Par contre, il faut convenir que depuis quelques années - un peu plus de cinq, mais moins de dix -, ils sont loin d’être discrets sur le marché immobilier, l’arpentant dans tous ses replis : bureaux, commerces, logistique, hôtels et logements ; surtout dans les logements d’ailleurs.
Dans des départements exclusifs de grosses boîtes de consultance en immobilier ou au sein de société ad hoc, des professionnels du secteur s’y dédient d’ailleurs entièrement et de façon proactive. Ce qui était moins le cas auparavant.
Mais de qui, de quoi parle-t-on ? De ces fonds d'investissement familiaux versés dans l'immobilier professionnel derrière lesquels on retrouve quantité de familles belges ou étrangères. "Les 500 plus grosses fortunes en Belgique pourraient en avoir", nous confie un interlocuteur. "Ou devraient en avoir", insiste un autre. Bon nombre en ont, en tous les cas : des Lhoist (qui ont baptisé le leur "Urban View"), Van Maercke ("RVM Invest"), Relecom ("Unibra"), Maes ("Alides"), Balcaen ("Baltisse"), des héritiers d'AB-Invest ("Get Stone Invest")… (lire ci-contre).
Analyse avec Olivier Dewit, Head of Private Wealth auprès du consultant en immobilier professionnel CBRE, Adrian Devos et Nicolas Vincent, cofondateurs et co-directeurs de BuyerSide, et Vincent Gérin, CEO d’Anixton.
1. Une flambée d'intérêt relativement récente
Il ne faut pas croire que les grandes familles ne s'intéressent à l'immobilier que depuis peu. Les François (CFE), Blaton, Herpain, Vande Vyvere (Matexi) s'y sont plongées il y a bien longtemps, pour ne citer que quelques-unes qui en ont fait leur métier.
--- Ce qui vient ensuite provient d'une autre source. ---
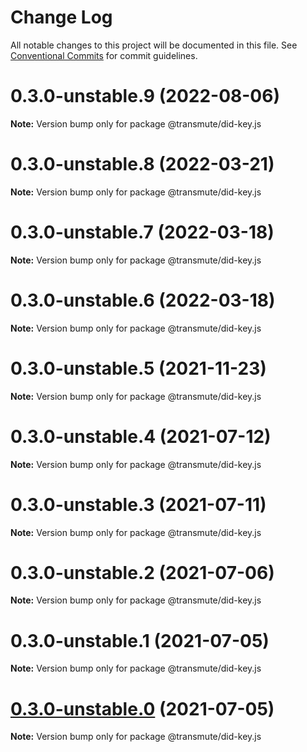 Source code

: # Change Log

All notable changes to this project will be documented in this file.
See [Conventional Commits](https://conventionalcommits.org) for commit guidelines.

# 0.3.0-unstable.9 (2022-08-06)

**Note:** Version bump only for package @transmute/did-key.js





# 0.3.0-unstable.8 (2022-03-21)

**Note:** Version bump only for package @transmute/did-key.js





# 0.3.0-unstable.7 (2022-03-18)

**Note:** Version bump only for package @transmute/did-key.js





# 0.3.0-unstable.6 (2022-03-18)

**Note:** Version bump only for package @transmute/did-key.js





# 0.3.0-unstable.5 (2021-11-23)

**Note:** Version bump only for package @transmute/did-key.js





# 0.3.0-unstable.4 (2021-07-12)

**Note:** Version bump only for package @transmute/did-key.js





# 0.3.0-unstable.3 (2021-07-11)

**Note:** Version bump only for package @transmute/did-key.js





# 0.3.0-unstable.2 (2021-07-06)

**Note:** Version bump only for package @transmute/did-key.js





# 0.3.0-unstable.1 (2021-07-05)

**Note:** Version bump only for package @transmute/did-key.js





# [0.3.0-unstable.0](https://github.com/transmute-industries/did-key.js/compare/v0.2.1-unstable.42...v0.3.0-unstable.0) (2021-07-05)

**Note:** Version bump only for package @transmute/did-key.js
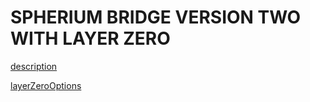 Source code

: # SPHERIUM BRIDGE VERSION TWO WITH LAYER ZERO

[description]("https://docs.google.com/document/d/124L2so-hH_c1w32cEpILyp4pH-Xq4v97xaJtxMpYCQU/edit?usp=sharing")

[layerZeroOptions]("https://docs.layerzero.network/contracts/options")
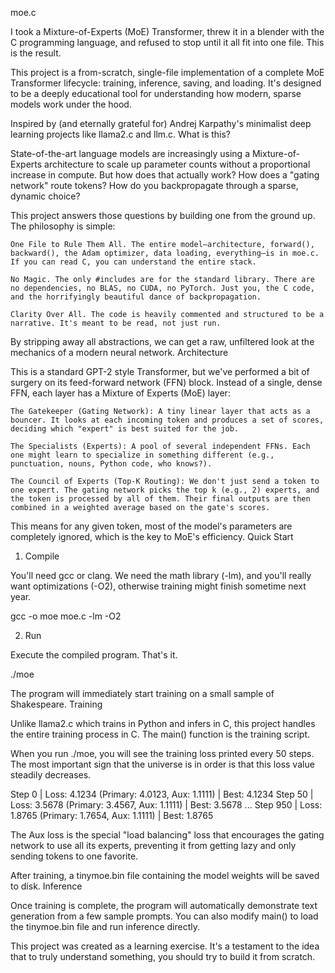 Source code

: moe.c

I took a Mixture-of-Experts (MoE) Transformer, threw it in a blender with the C programming language, and refused to stop until it all fit into one file. This is the result.

This project is a from-scratch, single-file implementation of a complete MoE Transformer lifecycle: training, inference, saving, and loading. It's designed to be a deeply educational tool for understanding how modern, sparse models work under the hood.

Inspired by (and eternally grateful for) Andrej Karpathy's minimalist deep learning projects like llama2.c and llm.c.
What is this?

State-of-the-art language models are increasingly using a Mixture-of-Experts architecture to scale up parameter counts without a proportional increase in compute. But how does that actually work? How does a "gating network" route tokens? How do you backpropagate through a sparse, dynamic choice?

This project answers those questions by building one from the ground up. The philosophy is simple:

    One File to Rule Them All. The entire model—architecture, forward(), backward(), the Adam optimizer, data loading, everything—is in moe.c. If you can read C, you can understand the entire stack.

    No Magic. The only #includes are for the standard library. There are no dependencies, no BLAS, no CUDA, no PyTorch. Just you, the C code, and the horrifyingly beautiful dance of backpropagation.

    Clarity Over All. The code is heavily commented and structured to be a narrative. It's meant to be read, not just run.

By stripping away all abstractions, we can get a raw, unfiltered look at the mechanics of a modern neural network.
Architecture

This is a standard GPT-2 style Transformer, but we've performed a bit of surgery on its feed-forward network (FFN) block. Instead of a single, dense FFN, each layer has a Mixture of Experts (MoE) layer:

    The Gatekeeper (Gating Network): A tiny linear layer that acts as a bouncer. It looks at each incoming token and produces a set of scores, deciding which "expert" is best suited for the job.

    The Specialists (Experts): A pool of several independent FFNs. Each one might learn to specialize in something different (e.g., punctuation, nouns, Python code, who knows?).

    The Council of Experts (Top-K Routing): We don't just send a token to one expert. The gating network picks the top k (e.g., 2) experts, and the token is processed by all of them. Their final outputs are then combined in a weighted average based on the gate's scores.

This means for any given token, most of the model's parameters are completely ignored, which is the key to MoE's efficiency.
Quick Start
1. Compile

You'll need gcc or clang. We need the math library (-lm), and you'll really want optimizations (-O2), otherwise training might finish sometime next year.

gcc -o moe moe.c -lm -O2

2. Run

Execute the compiled program. That's it.

./moe

The program will immediately start training on a small sample of Shakespeare.
Training

Unlike llama2.c which trains in Python and infers in C, this project handles the entire training process in C. The main() function is the training script.

When you run ./moe, you will see the training loss printed every 50 steps. The most important sign that the universe is in order is that this loss value steadily decreases.

Step    0 | Loss: 4.1234 (Primary: 4.0123, Aux: 1.1111) | Best: 4.1234
Step   50 | Loss: 3.5678 (Primary: 3.4567, Aux: 1.1111) | Best: 3.5678
...
Step  950 | Loss: 1.8765 (Primary: 1.7654, Aux: 1.1111) | Best: 1.8765

The Aux loss is the special "load balancing" loss that encourages the gating network to use all its experts, preventing it from getting lazy and only sending tokens to one favorite.

After training, a tinymoe.bin file containing the model weights will be saved to disk.
Inference

Once training is complete, the program will automatically demonstrate text generation from a few sample prompts. You can also modify main() to load the tinymoe.bin file and run inference directly.

This project was created as a learning exercise. It's a testament to the idea that to truly understand something, you should try to build it from scratch.
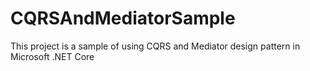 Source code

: # CQRSAndMediatorSample
 This project is a sample of using CQRS and Mediator design pattern in Microsoft .NET Core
Mais leur nombre et leur intérêt ont décuplé ces dernières années - au point que la brique représente désormais jusqu'à 20 ou 25 % du patrimoine total de certaines d'entre elles, voire beaucoup plus. Pour preuve indirecte, en 2018 chez CBRE, la branche "Midcap investment" (investissements de moyenne capitalisation) traitant d'opérations de moins de quinze millions d'euros, a été rebaptisée "Private Wealth" (patrimoine privé).
"A priori, les fonds familiaux ont pour grande qualité de bien s’entourer et de très bien négocier"
Il faut dire que douze années de taux d'intérêt hypothécaires au plancher (2010-2022) sont passées par là et qu'il y a de l'argent en Belgique. "Or, c'est l'effet levier et donc les taux qui dictent leurs achats", notent les quatre experts. "Et l'immobilier est le secteur de prédilection de l'effet levier, insiste Nicolas Vincent. Les grandes familles, dont la fortune est faite et qui se doivent de la diversifier, ont un accès puissant au financement. Elles peuvent s'intéresser à de grosses opérations (de trente à cinquante millions d'euros) même s'il est demandé 20 % de fonds propres. L'immobilier relève du bon sens. Parfois, je suis surpris que certaines familles n'investissent pas dans la brique."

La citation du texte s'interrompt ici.